Cancer du sein : anticiper la réponse au traitement ou le risque de rechute
En France, le cancer du sein demeure un enjeu de santé majeur, représentant la seconde cause de mortalité chez les femmes après les accidents vasculaires cérébraux (AVC). En 2023, Santé public France enregistrait près de 12 000 décès liés à cette pathologie. La précision dans le diagnostic et dans le traitement est donc cruciale pour améliorer les taux de survie de nombreuses femmes.
L'équipe-projet Monc du Centre Inria de l’université de Bordeaux, spécialisée en modélisation mathématique pour l’oncologie, travaille notamment sur ce type de maladie. Pour cela, les scientifiques de l’équipe analysent les lames histologiques issues de biopsies ou de pièces chirurgicales. Ces lames, teintées pour révéler les noyaux et les cellules, offrent des images d'une résolution extrêmement élevée (jusqu'à 100 000 pixels par 100 000). La taille colossale de ces images rend leur analyse intégrale difficile, mais grâce aux travaux de l’équipe-projet Monc, il est tout de même possible d’en tirer des informations essentielles.
Pour traiter ces images, la méthode consiste à les diviser en tuiles, c’est-à-dire des sous-ensembles d'images plus petites, facilitant ainsi leur gestion. Chaque lame peut être découpée en environ 10 000 tuiles, permettant un travail de classification à partir d'un échantillonnage représentatif. Les scientifiques de l’équipe utilisent ensuite de l'apprentissage profond multi-instance, c’est-à-dire une technique d’intelligence artificielle où un ordinateur va apprendre à partir de nombreuses petites parties (ici les tuiles) d’une grande image (la lame), afin de comprendre et de prendre des décisions sur l’ensemble sans avoir à tout analyser d’un coup. Ce processus permet de caractériser le profil biologique des échantillons et d'anticiper la réponse au traitement ou le risque de rechute.
Un autre objectif précis est d’étudier des alternatives à des marqueurs de risque commerciaux pour certains types de cancer du sein, afin de prédire la probabilité de récidive ou la réponse au traitement du cancer. En développant des méthodes pour identifier ces marqueurs directement à partir des lames histologiques, les scientifiques pourraient réduire les coûts associés pour les hôpitaux publics et rendre ces informations plus accessibles, améliorant grandement le confort des patientes et patients.

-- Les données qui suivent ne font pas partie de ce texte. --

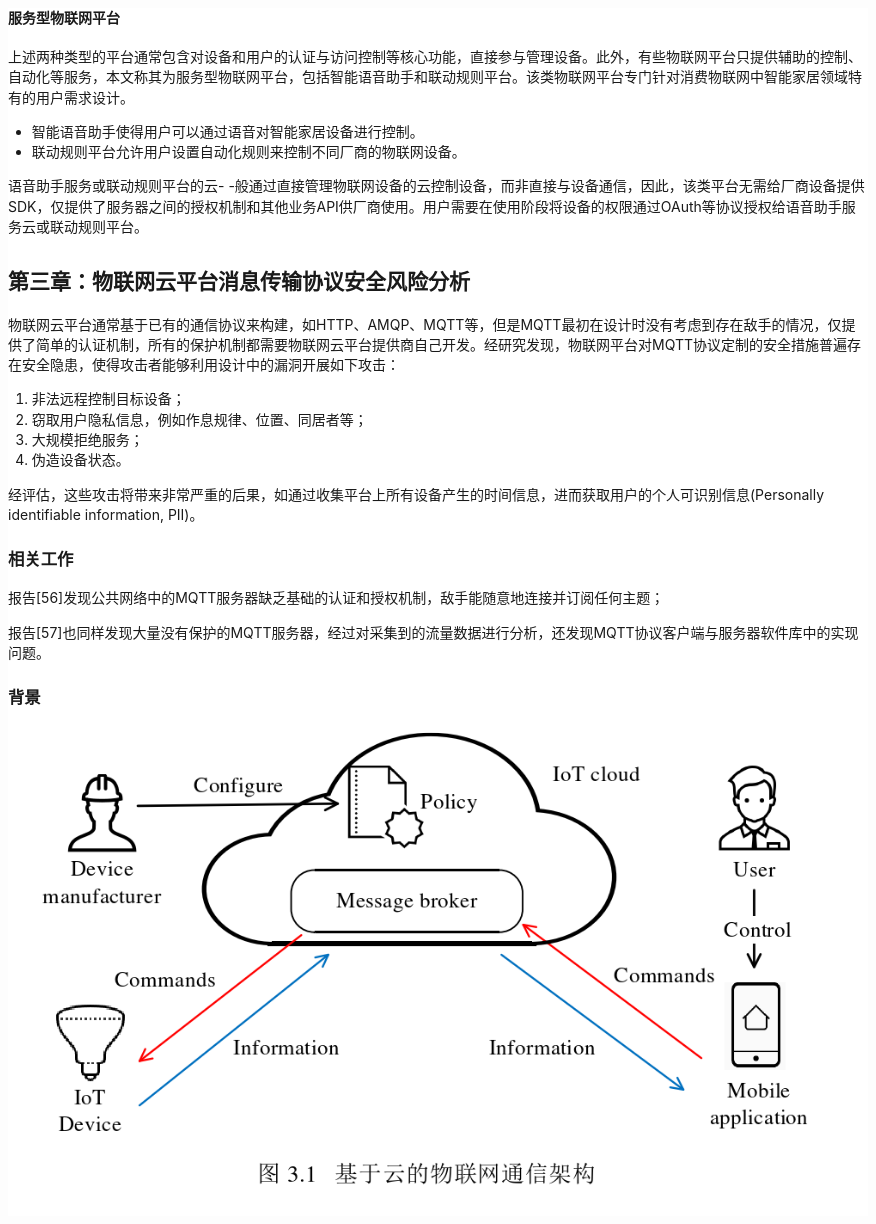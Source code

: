 #### 服务型物联网平台

上述两种类型的平台通常包含对设备和用户的认证与访问控制等核心功能，直接参与管理设备。此外，有些物联网平台只提供辅助的控制、自动化等服务，本文称其为服务型物联网平台，包括智能语音助手和联动规则平台。该类物联网平台专门针对消费物联网中智能家居领域特有的用户需求设计。

* 智能语音助手使得用户可以通过语音对智能家居设备进行控制。
* 联动规则平台允许用户设置自动化规则来控制不同厂商的物联网设备。

语音助手服务或联动规则平台的云- -般通过直接管理物联网设备的云控制设备，而非直接与设备通信，因此，该类平台无需给厂商设备提供SDK，仅提供了服务器之间的授权机制和其他业务API供厂商使用。用户需要在使用阶段将设备的权限通过OAuth等协议授权给语音助手服务云或联动规则平台。



## 第三章：物联网云平台消息传输协议安全风险分析

物联网云平台通常基于已有的通信协议来构建，如HTTP、AMQP、MQTT等，但是MQTT最初在设计时没有考虑到存在敌手的情况，仅提供了简单的认证机制，所有的保护机制都需要物联网云平台提供商自己开发。经研究发现，物联网平台对MQTT协议定制的安全措施普遍存在安全隐患，使得攻击者能够利用设计中的漏洞开展如下攻击：

1. 非法远程控制目标设备；
2. 窃取用户隐私信息，例如作息规律、位置、同居者等；
3. 大规模拒绝服务；
4. 伪造设备状态。

经评估，这些攻击将带来非常严重的后果，如通过收集平台上所有设备产生的时间信息，进而获取用户的个人可识别信息(Personally identifiable information, PII)。



### 相关工作

报告[56]发现公共网络中的MQTT服务器缺乏基础的认证和授权机制，敌手能随意地连接并订阅任何主题；

报告[57]也同样发现大量没有保护的MQTT服务器，经过对采集到的流量数据进行分析，还发现MQTT协议客户端与服务器软件库中的实现问题。



### 背景

![image-20221005114605178](../Images/image-20221005114605178.png)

Cancer de l’utérus : palier les problèmes de diagnostics grâce aux algorithmes
Le cancer de l'utérus représente également une menace sérieuse pour la santé des femmes, étant l'une des principales causes de mortalité pour des motifs d'origine gynécologique. Cette pathologie se caractérise par une croissance anormale des cellules dans l'endomètre - la muqueuse utérine - et nécessite une attention particulière en raison d'une part de son impact significatif sur la qualité de vie et d'autre part des options thérapeutiques disponibles. En outre, certains cas sont difficiles à diagnostiquer, rendant difficile la détermination de leur degré d’agressivité. Pour palier cela, l'analyse des lames de biopsie, encore une fois, est au cœur de cette recherche. Cependant, le faible nombre de patientes nécessite une approche multicentrique, impliquant des lames provenant de différents hôpitaux et même de différents pays, chacun ayant des méthodes de coloration différentes. En France, par exemple, la coloration au safran est courante mais coûteuse, rendant son utilisation difficile à généraliser à l'international, malgré le fait qu’elle permette d’avoir des détails plus précis.
Pour harmoniser les données provenant de diverses sources, l'équipe-projet Monc travaille sur des algorithmes capables de normaliser les différences de coloration entre les lames. Cela permet d'appliquer des méthodes d'apprentissage multiensembles robustes malgré les variations.
Une recherche translationnelle
La compréhension des cancers est une problématique complexe qui mobilise des recherches dans de nombreuses disciplines, bien au-delà de la médecine, telles que la biologie, la physique et les sciences humaines et sociales. À travers son expertise en modélisation mathématique, en étroite interaction avec les données biologiques et cliniques, l'équipe-projet Monc conduit des recherches sur des aspects variés allant de la biologie à la personnalisation des traitements, en passant par le guidage des thérapies.
L'équipe s'appuie sur une combinaison de méthodologies, incluant l'apprentissage automatique, la modélisation par équations différentielles, l'analyse d'images, et l'assimilation de données. Cette diversité d'approches se situe au cœur de la recherche translationnelle, avec un impact qui s'étend des mathématiques jusqu'à l'application clinique.